Apesar do enorme alívio do ERTE, a Espanha figura novamente como um dos países que mais postos de trabalho destroem ao enfrentar uma recessão. Os ajustes não se produzem com um corte de horas, com redução de salários ou mudanças nas condições para suportar o desabamento da atividade. Os empregados temporários sofrem sempre o primeiro golpe da crise, ao serem demitidos ou não terem seus contratos renovados. As empresas espanholas têm um mecanismo muito rápido e efetivo para ajustar seus custos, que além disso não gera problemas com a parte principal de suas equipes, mas causa graves consequências sociais e sobre a produtividade.

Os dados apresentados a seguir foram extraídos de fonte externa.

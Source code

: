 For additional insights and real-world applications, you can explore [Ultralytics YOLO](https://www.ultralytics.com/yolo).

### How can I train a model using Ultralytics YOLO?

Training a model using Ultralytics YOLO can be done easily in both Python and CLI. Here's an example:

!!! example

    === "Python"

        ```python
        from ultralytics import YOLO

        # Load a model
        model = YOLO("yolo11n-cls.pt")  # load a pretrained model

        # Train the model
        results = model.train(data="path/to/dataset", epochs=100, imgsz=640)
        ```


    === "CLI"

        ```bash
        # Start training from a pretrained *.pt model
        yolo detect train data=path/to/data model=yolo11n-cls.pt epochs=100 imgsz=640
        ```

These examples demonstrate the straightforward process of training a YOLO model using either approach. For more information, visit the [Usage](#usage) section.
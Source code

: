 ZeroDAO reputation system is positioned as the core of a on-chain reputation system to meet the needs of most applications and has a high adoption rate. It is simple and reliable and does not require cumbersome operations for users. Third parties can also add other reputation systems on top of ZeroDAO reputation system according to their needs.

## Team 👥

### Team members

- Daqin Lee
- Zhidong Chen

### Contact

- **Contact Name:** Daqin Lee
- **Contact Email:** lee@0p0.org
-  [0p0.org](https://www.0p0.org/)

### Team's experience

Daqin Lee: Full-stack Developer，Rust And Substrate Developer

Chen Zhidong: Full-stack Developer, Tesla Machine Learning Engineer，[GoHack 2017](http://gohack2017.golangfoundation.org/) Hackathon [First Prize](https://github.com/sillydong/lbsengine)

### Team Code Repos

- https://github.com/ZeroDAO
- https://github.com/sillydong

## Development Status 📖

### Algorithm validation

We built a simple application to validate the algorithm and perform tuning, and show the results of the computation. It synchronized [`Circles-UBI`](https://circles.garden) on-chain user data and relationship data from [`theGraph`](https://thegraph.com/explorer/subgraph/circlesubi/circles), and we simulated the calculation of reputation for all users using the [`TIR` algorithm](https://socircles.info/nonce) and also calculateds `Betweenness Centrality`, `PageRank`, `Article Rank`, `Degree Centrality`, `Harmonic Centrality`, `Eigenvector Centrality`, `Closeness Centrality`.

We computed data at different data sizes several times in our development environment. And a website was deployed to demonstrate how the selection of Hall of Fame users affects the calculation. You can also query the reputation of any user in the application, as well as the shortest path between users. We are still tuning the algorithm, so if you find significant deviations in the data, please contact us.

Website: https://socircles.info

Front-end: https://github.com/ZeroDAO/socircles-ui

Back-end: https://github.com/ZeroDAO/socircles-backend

Assim se observa na Pesquisa de População Ativa do segundo trimestre, em que dois terços dos empregos desaparecidos eram temporários. Enquanto a taxa de destruição foi de 2% entre os fixos, nos temporários disparou para 11%.

Dito isto, a temporalidade não foi o único fator decisivo. Também contribui que a Espanha fizesse o confinamento mais duro do mundo, conforme mostram os dados de mobilidade do Google. E isso provocou um desabamento muito maior da atividade, de 5,2% no primeiro trimestre e 18,5% no segundo, quedas só igualadas pelo Reino Unido, com 2% e 20,4%.

E outro fator importante foi a estrutura setorial da economia. Por exemplo, a Polônia também apresenta uma elevada proporção de temporários. Junto à Espanha, é um dos países com maiores índices de empregos temporários. E, entretanto, só eliminou 1,2%. Provavelmente isso se deva a que não teve que tomar medidas de contenção do vírus tão duras como a Espanha e, sobretudo, que sua economia não tem uma dependência tão elevada do turismo, da hotelaria e do lazer, as atividades mais prejudicadas pelo distanciamento social e onde, para piorar, abunda a contratação temporária.

Um problema muito grave para os jovens

A temporalidade é um problema presente na economia espanhola desde que, na década de oitenta, começou a ser usada para gerar empregos. E nenhum Governo aprovou uma reforma que a coíba. A ministra Fátima Báñez, do PP, apresentou uma proposta para isso, mas nunca chegou a fechá-la. E o atual Ministério de Economia confiava na chamada mochila austríaca, uma conta do trabalhador onde o empresário vai pagando mensalmente o custo da demissão e que o empregado pode levar consigo se quiser mudar de empresa ou se aposentar. Até que veio a pandemia e a ideia foi parar na gaveta. “A temporalidade e a curta duração dos empregos impedem que os jovens acumulem experiência”, e portanto sua capacidade de conseguir melhores trabalhos e salários, explicava o diretor de Economia do Banco da Espanha, Óscar Arce, na recente apresentação. Além disso, em plena recessão, a temporalidade impede que os jovens possam ter direito ao seguro-desemprego, deixando como único recurso a ajuda das famílias. “A temporalidade elevada dos jovens gera um forte comportamento cíclico de suas rendas trabalhistas”, apontou Arce.